Bug Hunting Session
Bug 104195 - Hunspell can't handle specific character in Guarani 'g̃'
Summary: Hunspell can't handle specific character in Guarani 'g̃'
Status: RESOLVED NOTOURBUG
Alias: None
Product: LibreOffice
Classification: Unclassified
Component: Linguistic (show other bugs)
Version:
(earliest affected)
5.3.0.0.beta1
Hardware: All All
: medium normal
Assignee: Not Assigned
URL:
Whiteboard:
Keywords:
Depends on:
Blocks:
 
Reported: 2016-11-27 08:57 UTC by Olivier Hallot
Modified: 2016-11-28 08:46 UTC (History)
3 users (show)

See Also:
Crash report or crash signature:


Attachments
Linux Libertine G has got better combined diacritics support, than Times New Roman (31.32 KB, image/png)
2016-11-28 08:44 UTC, László Németh
Details

Note You need to log in before you can comment on or make changes to this bug.
Description Olivier Hallot 2016-11-27 08:57:51 UTC
Hunspell can't locate words with letter g̃

hunspell -d gug
Hunspell 1.3.3
aga
& aga 1 0: anga

Should find ág̃a

We always had issues with g̃. Even when we created the Guarani keyboard.
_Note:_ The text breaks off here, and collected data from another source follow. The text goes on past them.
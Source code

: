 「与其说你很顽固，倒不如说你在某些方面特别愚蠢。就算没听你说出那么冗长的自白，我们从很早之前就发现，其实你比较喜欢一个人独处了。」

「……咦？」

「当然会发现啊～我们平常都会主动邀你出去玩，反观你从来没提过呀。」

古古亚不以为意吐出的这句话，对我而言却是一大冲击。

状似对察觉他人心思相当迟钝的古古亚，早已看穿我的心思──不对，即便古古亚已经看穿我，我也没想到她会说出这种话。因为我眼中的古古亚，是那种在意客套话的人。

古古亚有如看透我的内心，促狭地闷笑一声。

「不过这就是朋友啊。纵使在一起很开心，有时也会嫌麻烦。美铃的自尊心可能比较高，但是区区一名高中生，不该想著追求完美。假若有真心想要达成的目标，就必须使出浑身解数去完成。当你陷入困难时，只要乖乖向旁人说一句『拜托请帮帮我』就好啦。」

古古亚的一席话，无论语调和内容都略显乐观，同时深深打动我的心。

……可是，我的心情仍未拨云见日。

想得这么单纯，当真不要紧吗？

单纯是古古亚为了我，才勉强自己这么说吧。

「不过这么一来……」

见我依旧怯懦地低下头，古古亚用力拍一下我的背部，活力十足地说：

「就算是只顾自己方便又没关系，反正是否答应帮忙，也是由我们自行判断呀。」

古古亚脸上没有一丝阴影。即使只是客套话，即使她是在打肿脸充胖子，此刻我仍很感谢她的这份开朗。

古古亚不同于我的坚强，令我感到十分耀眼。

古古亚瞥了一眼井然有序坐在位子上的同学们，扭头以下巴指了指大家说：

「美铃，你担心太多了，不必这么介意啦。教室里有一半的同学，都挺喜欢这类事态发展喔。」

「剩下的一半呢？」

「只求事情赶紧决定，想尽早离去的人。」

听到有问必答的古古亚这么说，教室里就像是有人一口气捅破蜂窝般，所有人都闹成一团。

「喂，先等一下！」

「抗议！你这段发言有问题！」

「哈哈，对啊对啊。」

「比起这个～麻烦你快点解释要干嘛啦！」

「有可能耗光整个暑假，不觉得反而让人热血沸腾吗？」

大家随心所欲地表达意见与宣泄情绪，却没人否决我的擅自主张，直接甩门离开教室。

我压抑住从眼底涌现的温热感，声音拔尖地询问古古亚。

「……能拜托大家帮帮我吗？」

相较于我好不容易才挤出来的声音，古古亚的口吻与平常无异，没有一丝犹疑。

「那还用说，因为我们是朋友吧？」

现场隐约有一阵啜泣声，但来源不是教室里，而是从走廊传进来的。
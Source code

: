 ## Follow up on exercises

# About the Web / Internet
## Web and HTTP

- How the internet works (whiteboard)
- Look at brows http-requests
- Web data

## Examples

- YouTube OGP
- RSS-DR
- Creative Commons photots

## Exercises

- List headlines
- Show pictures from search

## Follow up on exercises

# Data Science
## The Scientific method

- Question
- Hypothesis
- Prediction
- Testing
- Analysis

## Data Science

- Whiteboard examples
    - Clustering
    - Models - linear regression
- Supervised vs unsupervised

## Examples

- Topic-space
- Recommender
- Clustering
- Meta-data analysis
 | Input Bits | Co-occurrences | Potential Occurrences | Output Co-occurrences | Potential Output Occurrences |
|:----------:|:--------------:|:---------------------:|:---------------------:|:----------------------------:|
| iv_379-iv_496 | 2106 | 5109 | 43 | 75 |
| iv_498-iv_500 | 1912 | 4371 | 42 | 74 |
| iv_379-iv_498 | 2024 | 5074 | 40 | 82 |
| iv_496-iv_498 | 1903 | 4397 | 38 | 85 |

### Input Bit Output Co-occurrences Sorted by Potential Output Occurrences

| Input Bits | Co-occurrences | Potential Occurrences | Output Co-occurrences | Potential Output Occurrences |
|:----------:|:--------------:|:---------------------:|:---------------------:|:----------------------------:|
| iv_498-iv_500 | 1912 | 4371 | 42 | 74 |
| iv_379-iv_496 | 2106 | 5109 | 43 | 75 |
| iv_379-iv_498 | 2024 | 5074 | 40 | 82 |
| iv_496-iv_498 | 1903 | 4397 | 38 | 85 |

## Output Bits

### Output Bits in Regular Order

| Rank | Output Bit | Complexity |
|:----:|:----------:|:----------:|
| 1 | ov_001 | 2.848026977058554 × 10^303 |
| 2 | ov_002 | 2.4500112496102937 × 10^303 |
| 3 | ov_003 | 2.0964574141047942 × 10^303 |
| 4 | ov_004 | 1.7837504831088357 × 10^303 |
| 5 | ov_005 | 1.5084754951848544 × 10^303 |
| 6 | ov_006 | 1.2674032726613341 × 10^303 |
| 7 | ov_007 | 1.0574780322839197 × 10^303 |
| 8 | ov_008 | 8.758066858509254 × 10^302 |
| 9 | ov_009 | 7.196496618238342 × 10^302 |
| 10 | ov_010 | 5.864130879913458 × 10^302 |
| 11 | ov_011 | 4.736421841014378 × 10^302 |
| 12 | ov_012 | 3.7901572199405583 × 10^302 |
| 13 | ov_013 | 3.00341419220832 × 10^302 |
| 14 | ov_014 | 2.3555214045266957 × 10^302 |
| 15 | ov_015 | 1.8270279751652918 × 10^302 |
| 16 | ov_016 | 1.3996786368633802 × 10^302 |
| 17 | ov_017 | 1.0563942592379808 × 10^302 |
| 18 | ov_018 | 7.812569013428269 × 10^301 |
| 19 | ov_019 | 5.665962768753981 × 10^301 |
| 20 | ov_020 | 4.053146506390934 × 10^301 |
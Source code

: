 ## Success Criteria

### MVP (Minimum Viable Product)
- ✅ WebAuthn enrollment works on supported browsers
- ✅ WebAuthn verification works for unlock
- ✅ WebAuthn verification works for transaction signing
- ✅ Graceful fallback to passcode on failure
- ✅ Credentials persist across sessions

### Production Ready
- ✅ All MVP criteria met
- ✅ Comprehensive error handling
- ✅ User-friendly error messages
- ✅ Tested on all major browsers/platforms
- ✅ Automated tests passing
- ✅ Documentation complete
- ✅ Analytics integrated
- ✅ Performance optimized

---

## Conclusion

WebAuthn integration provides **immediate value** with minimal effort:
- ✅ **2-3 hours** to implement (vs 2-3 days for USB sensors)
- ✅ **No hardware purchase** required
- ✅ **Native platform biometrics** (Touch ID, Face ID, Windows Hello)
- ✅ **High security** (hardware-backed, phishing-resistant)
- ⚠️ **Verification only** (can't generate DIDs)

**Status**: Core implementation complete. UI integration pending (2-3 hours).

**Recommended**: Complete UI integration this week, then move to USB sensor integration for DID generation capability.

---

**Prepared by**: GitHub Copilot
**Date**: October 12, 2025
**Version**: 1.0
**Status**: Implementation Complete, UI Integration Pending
Seems similar to bug#39275
Comment 1 Giovanni Caligaris 2016-11-27 12:14:54 UTC
LibreOffice Writer/Calc/Impress have the same issue. g̃ shows up as g~
Comment 2 Adolfo Jayme 2016-11-27 17:35:28 UTC
Note that Guarani’s nasal g is not a Unicode precomposed character — it’s a combination of a “g” plus U+0303 (combining tilde). Could that be the problem here?

BTW, Hunspell’s bug tracker is https://github.com/hunspell/hunspell/issues
Comment 3 László Németh 2016-11-28 08:40:15 UTC
Command line Hunspell word tokenization differs from the LibreOffice break iterator. Hunspell in LibreOffice can handle such combined Unicode characters well, you only need to use UTF-8 encoded aff and dic files:

------ gug.aff ------
SET UTF-8 
.....

# for suggestions with correct combined diacritics:

MAP 2
MAP aá
MAP g(g̃)


-------  gug.dic -----
100000
ág̃a

(If both precomposed and combined diacritics are common for the given language, you need the canonical form 


See also Hunspell 4 manual, for example:

       Use parenthesized groups for character sequences (eg. for composed Uni‐
       code characters):

              MAP 3
              MAP ß(ss)  (character sequence)
              MAP fi(fi)  ("fi" compatibility characters for Unicode fi ligature)
              MAP (ọ́)o   (composed Unicode character: ó with bottom dot)
Comment 4 László Németh 2016-11-28 08:44:10 UTC
Created attachment 129061 [details]
Linux Libertine G has got better combined diacritics support, than Times New Roman
Comment 5 László Németh 2016-11-28 08:46:05 UTC
(Sorry, the end of the previous sentence:)

If both precomposed and combined diacritics are common for the given language, you can use the precomposed (canonical?) form in the dictionary and use the ICONV command to convert the combined input to the precomposed form, and if you need, the OCONV command to convert the suggestions to combined characters.


Note: LibreOffice layout has got good combining diactritics support with a few fonts, for example, Linux Libertine G, see the attached screenshot.